There is some practical friction in mixing the tools. GPT-5.5 is available through the Codex CLI, while Claude’s agent and workflow model parameter only natively accepts Claude models. But when you want to spawn Codex for a review after a long implementation run in Claude, the Codex CLI review command is a useful functionality. I also discovered the Codex plugin for Claude Code which makes spawning Codex sessions easier — it includes /codex:adversarial-review, a steerable review that questions the implementation and design rather than only looking for mistakes.
Often, independent reviews find small things. Sometimes they catch an issue that would have caused unwanted behavior or a security problem. That is enough to make the extra review worth it.

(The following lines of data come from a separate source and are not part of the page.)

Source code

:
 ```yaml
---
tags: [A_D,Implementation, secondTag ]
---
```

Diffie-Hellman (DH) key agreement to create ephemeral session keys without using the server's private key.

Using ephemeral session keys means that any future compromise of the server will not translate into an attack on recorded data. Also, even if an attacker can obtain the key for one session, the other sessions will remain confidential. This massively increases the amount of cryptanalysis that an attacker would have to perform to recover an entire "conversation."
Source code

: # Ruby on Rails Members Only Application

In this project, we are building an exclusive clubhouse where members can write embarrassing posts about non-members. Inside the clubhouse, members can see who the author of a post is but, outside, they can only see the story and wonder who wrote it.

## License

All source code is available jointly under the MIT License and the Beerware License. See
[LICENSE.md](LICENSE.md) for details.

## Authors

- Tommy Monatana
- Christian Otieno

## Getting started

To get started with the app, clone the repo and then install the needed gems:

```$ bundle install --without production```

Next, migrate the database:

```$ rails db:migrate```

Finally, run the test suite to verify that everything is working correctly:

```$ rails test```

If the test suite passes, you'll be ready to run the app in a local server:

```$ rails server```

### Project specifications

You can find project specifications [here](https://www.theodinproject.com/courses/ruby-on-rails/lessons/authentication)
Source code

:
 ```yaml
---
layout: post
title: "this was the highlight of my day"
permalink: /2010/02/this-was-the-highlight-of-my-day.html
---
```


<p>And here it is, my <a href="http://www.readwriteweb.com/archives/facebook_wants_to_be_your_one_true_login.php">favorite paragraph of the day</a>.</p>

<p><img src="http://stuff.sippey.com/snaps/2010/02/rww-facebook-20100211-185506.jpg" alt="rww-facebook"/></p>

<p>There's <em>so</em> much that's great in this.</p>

Theo’s example CLAUDE.md instruction tells Claude when to call out to Codex, particularly for computer use, UI/UX verification, and well-specified execution work. Apparently he has settled for this workflow; it’s part of his CLAUDE.md file now. I do not care much about copying anybody’s exact rankings, so I prompt the agents based on whatever I work on, in a similar fashion.
The bottleneck is still us
The more work these agents can do, the more work I can queue up, and the harder it becomes to review it all. Armin Ronacher calls this the final bottleneck: humans still have to decide what to do, assess the result, and take responsibility for it.
Pairing agents and asking for reviews catches many problems that a manual pass would also catch. But agents have no taste for the thing I am trying to build. They do not have the business context, product judgment, or accumulated history that exists only in my head. They have no vision. They can make a locally reasonable change that is wrong for the product.
So I do not think the goal is to remove myself from the loop. I want to choose the points where I need to step in: after discovery, before a major architectural decision, at a handoff, and before releases. The rest can increasingly be delegated. (And that’s a good thing, in my opinion.)
I am still getting used to this. I used to know nearly everything I was working on and could return to a familiar codebase without much work. This is no longer the case. It’s sad, but it is just becoming less realistic when several agents can move several tasks forward at once. Almost like you’re working with a team of developers. What works? Good documentation, explicit handoffs, and a visible task state — this has worked historically for software shops, and it will continue working for agent-based development.